EXERCISE GOAL:
Every line below that has the string "leavevmode" needs to be copied.

Source texts of formatted documents
────────
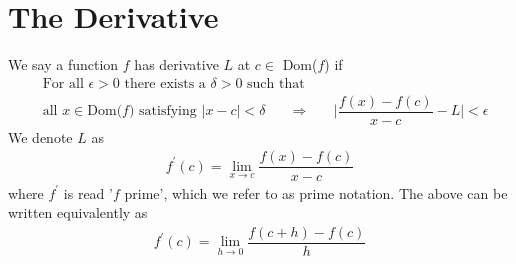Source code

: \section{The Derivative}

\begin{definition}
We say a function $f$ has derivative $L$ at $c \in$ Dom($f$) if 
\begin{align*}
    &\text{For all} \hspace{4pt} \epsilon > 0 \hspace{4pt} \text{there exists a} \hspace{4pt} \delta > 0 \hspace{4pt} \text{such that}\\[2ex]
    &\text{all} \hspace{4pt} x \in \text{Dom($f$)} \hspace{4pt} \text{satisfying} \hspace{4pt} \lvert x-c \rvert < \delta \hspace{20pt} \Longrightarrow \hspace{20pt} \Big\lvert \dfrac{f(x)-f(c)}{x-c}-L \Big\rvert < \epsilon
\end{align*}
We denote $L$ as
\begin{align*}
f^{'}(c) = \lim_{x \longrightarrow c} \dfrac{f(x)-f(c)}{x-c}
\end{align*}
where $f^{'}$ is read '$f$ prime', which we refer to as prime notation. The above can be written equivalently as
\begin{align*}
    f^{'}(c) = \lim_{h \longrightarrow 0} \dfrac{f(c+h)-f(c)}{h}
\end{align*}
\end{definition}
────────
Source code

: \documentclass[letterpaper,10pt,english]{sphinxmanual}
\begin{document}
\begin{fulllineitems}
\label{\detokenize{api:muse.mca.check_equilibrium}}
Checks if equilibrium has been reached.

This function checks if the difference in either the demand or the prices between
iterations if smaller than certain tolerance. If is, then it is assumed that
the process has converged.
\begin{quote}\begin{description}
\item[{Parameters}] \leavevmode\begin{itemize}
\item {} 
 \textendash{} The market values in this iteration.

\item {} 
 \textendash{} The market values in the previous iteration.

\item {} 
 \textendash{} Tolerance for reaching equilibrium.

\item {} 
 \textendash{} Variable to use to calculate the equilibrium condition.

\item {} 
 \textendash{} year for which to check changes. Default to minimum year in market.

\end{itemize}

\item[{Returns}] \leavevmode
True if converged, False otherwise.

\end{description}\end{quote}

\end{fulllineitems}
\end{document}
────────
EXPECTED ANSWER:
\item[{Parameters}] \leavevmode\begin{itemize}
\item[{Returns}] \leavevmode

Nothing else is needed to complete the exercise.